**WORK REQUIRED**: Please transcribe the data exactly as shown, skipping the images.

**DATA RECORDS**:
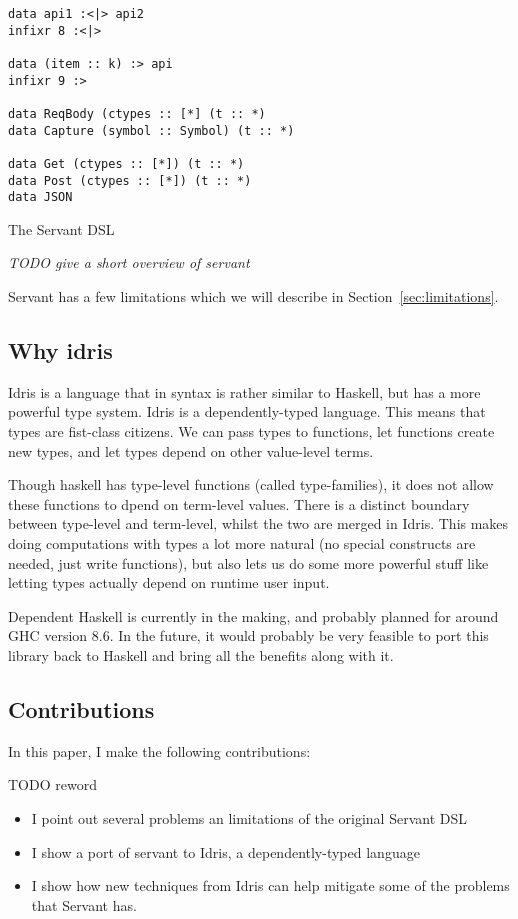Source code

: \documentclass[12pt,a4paper]{article}
\begin{document}
\begin{listing}[H]
\begin{verbatim}
data api1 :<|> api2
infixr 8 :<|>

data (item :: k) :> api
infixr 9 :>

data ReqBody (ctypes :: [*] (t :: *)
data Capture (symbol :: Symbol) (t :: *)

data Get (ctypes :: [*]) (t :: *)
data Post (ctypes :: [*]) (t :: *)
data JSON
\end{verbatim}
\caption{The Servant DSL}
\label{lab:servant}
\end{listing}

\emph{TODO give a short overview of servant}



Servant has a few limitations which we will describe in Section~\ref{sec:limitations}. 


\subsection{Why idris}
Idris is a language that in syntax is rather similar to Haskell, but has a more powerful type system. Idris is a dependently-typed language. This means that types are fist-class citizens. We can pass types to functions, let functions create new types, and let types depend on other value-level terms.

Though haskell has type-level functions (called type-families), it does not allow these functions to dpend on term-level values. There is a distinct boundary between type-level and term-level, whilst the two are merged in Idris. This makes doing computations with types a lot more natural (no special constructs are needed, just write functions), but also lets us do some more powerful stuff like letting types actually depend on runtime user input.

Dependent Haskell is currently in the making, and probably planned for around GHC version 8.6. In the future, it would probably be very feasible to port this library back to Haskell and bring all the benefits along with it.

\subsection{Contributions}
In this paper, I make the following contributions:

TODO reword
\begin{itemize}
  \item I point out several problems an limitations of the original Servant DSL
  \item I show a port of servant to Idris, a dependently-typed language
  \item I show how new techniques from Idris can help mitigate some of the problems that Servant has.
\end{itemize}
\end{document}
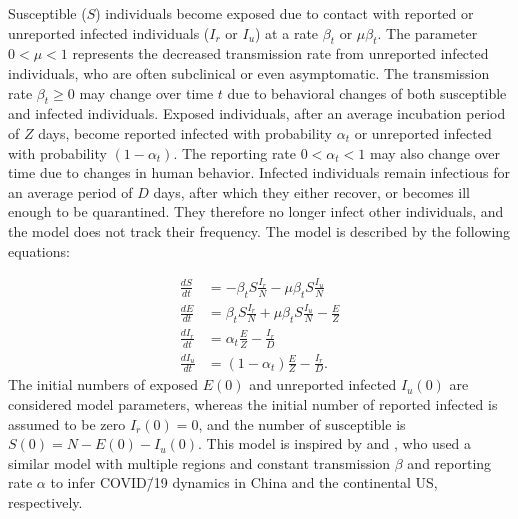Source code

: \documentclass[12pt]{extarticle}
\begin{document}
Susceptible ($S$) individuals become exposed due to contact with reported or unreported infected individuals ($I_r$ or $I_u$) at a rate $\beta_t$ or $\mu \beta_t$.
The parameter $0 < \mu < 1$ represents the decreased transmission rate from unreported infected individuals, who are often subclinical or even asymptomatic.
The transmission rate $\beta_t \ge 0$ may change over  time $t$ due to behavioral changes of both susceptible and infected individuals.
Exposed individuals, after an average incubation period of $Z$ days, become reported infected with probability $\alpha_t$ or unreported infected with probability $(1-\alpha_t)$.
The reporting rate $0 < \alpha_t < 1$ may also change over time due to changes in human behavior.
Infected individuals remain infectious for an average period of $D$ days, after which they either recover, or becomes ill enough to be quarantined.
They therefore no longer infect other individuals, and the model does not track their frequency.
The model is described by the following equations:

\begin{equation} \label{eq:model}
\begin{aligned}
\frac{dS}{dt} & = -\beta_t S \frac{I_r}{N} - \mu \beta_t S \frac{I_u}{N} \\
\frac{dE}{dt} & = \beta_t S \frac{I_r}{N} + \mu \beta_t S \frac{I_u}{N}  - \frac{E}{Z} \\
\frac{dI_r}{dt} & = \alpha_t \frac{E}{Z} - \frac{I_r}{D} \\
\frac{dI_u}{dt} & = (1-\alpha_t) \frac{E}{Z} - \frac{I_r}{D} .
\end{aligned}
\end{equation}
The initial numbers of exposed $E(0)$ and unreported infected $I_u(0)$ are considered model parameters, whereas the initial number of reported infected is assumed to be zero $I_r(0)=0$, and the number of susceptible is $S(0)=N-E(0)-I_u(0)$.
This model is inspired by \citet{Li2020} and \citet{Pei2020}, who used a similar model with multiple regions and constant transmission $\beta$ and reporting rate $\alpha$ to infer COVID\=/19 dynamics in China and the continental US, respectively.



\end{document}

**WORKED SOLUTION**:
Source code

: \documentclass[12pt,a4paper]{article}
\begin{document}
\begin{listing}[H]
\begin{verbatim}
data api1 :<|> api2
infixr 8 :<|>

data (item :: k) :> api
infixr 9 :>

data ReqBody (ctypes :: [*] (t :: *)
data Capture (symbol :: Symbol) (t :: *)

data Get (ctypes :: [*]) (t :: *)
data Post (ctypes :: [*]) (t :: *)
data JSON
\end{verbatim}
\caption{The Servant DSL}
\label{lab:servant}
\end{listing}

\emph{TODO give a short overview of servant}



Servant has a few limitations which we will describe in Section~\ref{sec:limitations}. 


\subsection{Why idris}
Idris is a language that in syntax is rather similar to Haskell, but has a more powerful type system. Idris is a dependently-typed language. This means that types are fist-class citizens. We can pass types to functions, let functions create new types, and let types depend on other value-level terms.

Though haskell has type-level functions (called type-families), it does not allow these functions to dpend on term-level values. There is a distinct boundary between type-level and term-level, whilst the two are merged in Idris. This makes doing computations with types a lot more natural (no special constructs are needed, just write functions), but also lets us do some more powerful stuff like letting types actually depend on runtime user input.

Dependent Haskell is currently in the making, and probably planned for around GHC version 8.6. In the future, it would probably be very feasible to port this library back to Haskell and bring all the benefits along with it.

\subsection{Contributions}
In this paper, I make the following contributions:

TODO reword
\begin{itemize}
  \item I point out several problems an limitations of the original Servant DSL
  \item I show a port of servant to Idris, a dependently-typed language
  \item I show how new techniques from Idris can help mitigate some of the problems that Servant has.
\end{itemize}
\end{document}
Source code

: \documentclass[12pt]{extarticle}
\begin{document}
Susceptible ($S$) individuals become exposed due to contact with reported or unreported infected individuals ($I_r$ or $I_u$) at a rate $\beta_t$ or $\mu \beta_t$.
The parameter $0 < \mu < 1$ represents the decreased transmission rate from unreported infected individuals, who are often subclinical or even asymptomatic.
The transmission rate $\beta_t \ge 0$ may change over  time $t$ due to behavioral changes of both susceptible and infected individuals.
Exposed individuals, after an average incubation period of $Z$ days, become reported infected with probability $\alpha_t$ or unreported infected with probability $(1-\alpha_t)$.
The reporting rate $0 < \alpha_t < 1$ may also change over time due to changes in human behavior.
Infected individuals remain infectious for an average period of $D$ days, after which they either recover, or becomes ill enough to be quarantined.
They therefore no longer infect other individuals, and the model does not track their frequency.
The model is described by the following equations:

\begin{equation} \label{eq:model}
\begin{aligned}
\frac{dS}{dt} & = -\beta_t S \frac{I_r}{N} - \mu \beta_t S \frac{I_u}{N} \\
\frac{dE}{dt} & = \beta_t S \frac{I_r}{N} + \mu \beta_t S \frac{I_u}{N}  - \frac{E}{Z} \\
\frac{dI_r}{dt} & = \alpha_t \frac{E}{Z} - \frac{I_r}{D} \\
\frac{dI_u}{dt} & = (1-\alpha_t) \frac{E}{Z} - \frac{I_r}{D} .
\end{aligned}
\end{equation}
The initial numbers of exposed $E(0)$ and unreported infected $I_u(0)$ are considered model parameters, whereas the initial number of reported infected is assumed to be zero $I_r(0)=0$, and the number of susceptible is $S(0)=N-E(0)-I_u(0)$.
This model is inspired by \citet{Li2020} and \citet{Pei2020}, who used a similar model with multiple regions and constant transmission $\beta$ and reporting rate $\alpha$ to infer COVID\=/19 dynamics in China and the continental US, respectively.



\end{document}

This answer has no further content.